Each function imported from the library is them identified using the FirstThunk value from the import table, which has an offset to an IMAGE_IMPORT_BY_NAME structure, or an ordinal depending whether functions are imported by name or ordinal. The value of FirstThunk is checked against the bitmask 0x8000000000000000, which is the IMAGE_ORDINAL_FLAG64 mask; if set this value contains an ordinal in the lower bits, and if not set then it will be an import by name and the offset to the function name string can be located. GetProcAddress is then called to resolve the function address.
During this process the scratch space referenced by rbp is used to save certain things temporarily, such as latest FirstThunk value and the offset to IMAGE_IMPORT_BY_NAME.
The address is then written back to FirstThunk in the import table as a bound import.
We also see a call to the function that makes use of the mystery memory that was allocated earlier. However, this call can never be reached as before it is a call to a function that just sets rax to 1, and a jump over the call if rax is not 0. This is very unusual, and as it appears to be an unused function it was not analyzed at this time.
After processing imports, the image base in the headers of the loaded DLL is updated to reflect the real base address we ended up loading at.
Relocations are now dealt with, to account for any offset from the preferred base address of the DLL. IMAGE_DIRECTORY_ENTRY_BASERELOC is found from the headers, and used to iterate through all the relocations and fix them up if necessary. Only relocations of type IMAGE_REL_AMD64_ADDR32NB, IMAGE_REL_AMD64_SECTION and IMAGE_REL_AMD64_ABSOLUTE are handled (and ABSOLUTE is ignored by design anyway).

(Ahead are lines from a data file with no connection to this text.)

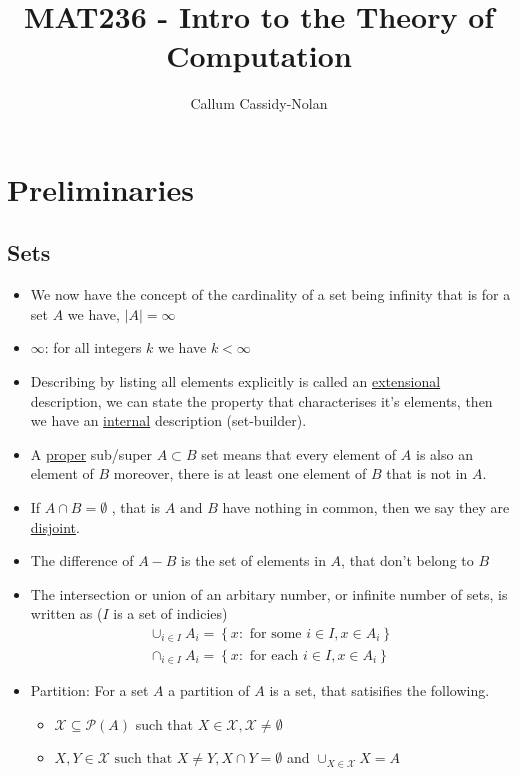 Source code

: \documentclass[11pt]{book}
\title{MAT236 - Intro to the Theory of Computation}
\author{Callum Cassidy-Nolan}
\begin{document}


\chapter{Preliminaries}%
\label{chp:preliminaries}

\section{Sets}%
\label{sec:sets}

\begin{itemize}
    \item We now have the concept of the cardinality of a set being infinity that is for a set $A$ we have, $\left| A \right| = \infty $
    \item $\infty $: for all integers $k$ we have $k < \infty $ 
    \item Describing by listing all elements explicitly is called an \underline{extensional}  description, we can state the property that characterises it's elements, then we have an \underline{internal} description (set-builder).
    \item A \underline{proper}  sub/super $A \subset B$ set means that every element of $A$ is also an element of $B$ moreover, there is at least one element of $B$ that is not in $A$.   
    \item If $A \cap  B = \emptyset  $ , that is $A \text{ and } B$ have nothing in common, then we say they are \underline{disjoint}.
    \item The difference of $A - B$ is the set of elements in $A$, that don't belong to $B$ 
    \item The intersection or union of an arbitary number, or infinite number of sets, is written as ($I$ is a set of indicies)
        \begin{gather*}
            \cup _{i \in I} A_{i} = \left\{ x: \text{ for some } i\in I, x \in A_{i}  \right\} \\
            \cap  _{i \in I} A_{i} = \left\{ x: \text{ for each } i\in I, x \in A_{i}  \right\} 
        \end{gather*}
    \item Partition: For a set $A$ a partition of $A$ is a set, that satisifies the following.
        \begin{itemize}
            \item $\mathcal{X} \subseteq \mathcal{P}(A) $ such that $X \in \mathcal{X}, \mathcal{X} \neq \emptyset $ 
        \item $X,Y \in \mathcal{X} \text{ such that } X\neq Y, X\cap Y= \emptyset $ and $\cup _{X\in \mathcal{X} } X= A$ 
        \end{itemize}
\end{itemize}
\end{document}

Each relocation table is iterated through, taking each Block entry and checking the first 4 bits to determine the relocation type. Depending on the type, the last 12 bits are used as the relocation value, and the relocation is found and updated based on the offset from the preferred base address.

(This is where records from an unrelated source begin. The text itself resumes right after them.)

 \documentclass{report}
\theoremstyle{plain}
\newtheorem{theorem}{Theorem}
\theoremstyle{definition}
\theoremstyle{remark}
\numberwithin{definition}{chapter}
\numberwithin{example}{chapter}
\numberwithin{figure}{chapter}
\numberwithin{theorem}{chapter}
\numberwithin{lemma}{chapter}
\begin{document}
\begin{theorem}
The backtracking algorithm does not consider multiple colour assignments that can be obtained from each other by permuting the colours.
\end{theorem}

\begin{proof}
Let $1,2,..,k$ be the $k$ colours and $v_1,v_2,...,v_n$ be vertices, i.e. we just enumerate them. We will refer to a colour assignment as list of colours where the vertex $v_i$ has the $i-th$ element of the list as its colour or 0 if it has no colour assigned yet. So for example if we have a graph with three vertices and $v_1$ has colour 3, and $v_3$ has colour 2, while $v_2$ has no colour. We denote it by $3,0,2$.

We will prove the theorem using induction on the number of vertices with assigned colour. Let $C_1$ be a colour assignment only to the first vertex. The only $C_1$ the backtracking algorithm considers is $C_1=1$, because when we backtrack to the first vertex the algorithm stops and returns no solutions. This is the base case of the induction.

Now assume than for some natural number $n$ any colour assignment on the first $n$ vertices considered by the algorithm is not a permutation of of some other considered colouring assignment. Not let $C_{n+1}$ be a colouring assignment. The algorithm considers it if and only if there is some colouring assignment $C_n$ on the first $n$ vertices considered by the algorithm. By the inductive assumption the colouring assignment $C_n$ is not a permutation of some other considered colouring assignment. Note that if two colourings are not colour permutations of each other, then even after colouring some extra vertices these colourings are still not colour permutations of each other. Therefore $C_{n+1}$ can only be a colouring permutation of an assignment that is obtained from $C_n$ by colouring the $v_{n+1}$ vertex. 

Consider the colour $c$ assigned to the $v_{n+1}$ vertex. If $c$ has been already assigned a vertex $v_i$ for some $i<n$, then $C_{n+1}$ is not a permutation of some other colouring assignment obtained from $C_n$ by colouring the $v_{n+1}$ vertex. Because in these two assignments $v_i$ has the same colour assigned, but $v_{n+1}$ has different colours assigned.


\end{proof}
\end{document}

Exceptions are set up using IMAGE_DIRECTORY_ENRTY_EXCEPTION and a call to RtlAddFunctionTable.
Each section then has its memory protections updated to the appropriate values from the SectionHeaders with a call to VirtualProtect.
The DLL entry point is then located using AddressOfEntryPoint in the headers, and is called with DLL_PROCESS_ATTACH (which has the value 1) to let the DLL know it is loaded. This completes the loading process.
With the DLL now loaded, the ordinal requested to be called is resolved to a function, and the function is called. The ordinal value is found using the address from the self-locating call-pop instructions, just like the DLL size before, but is found at offset 0xF86 in the shellcode buffer.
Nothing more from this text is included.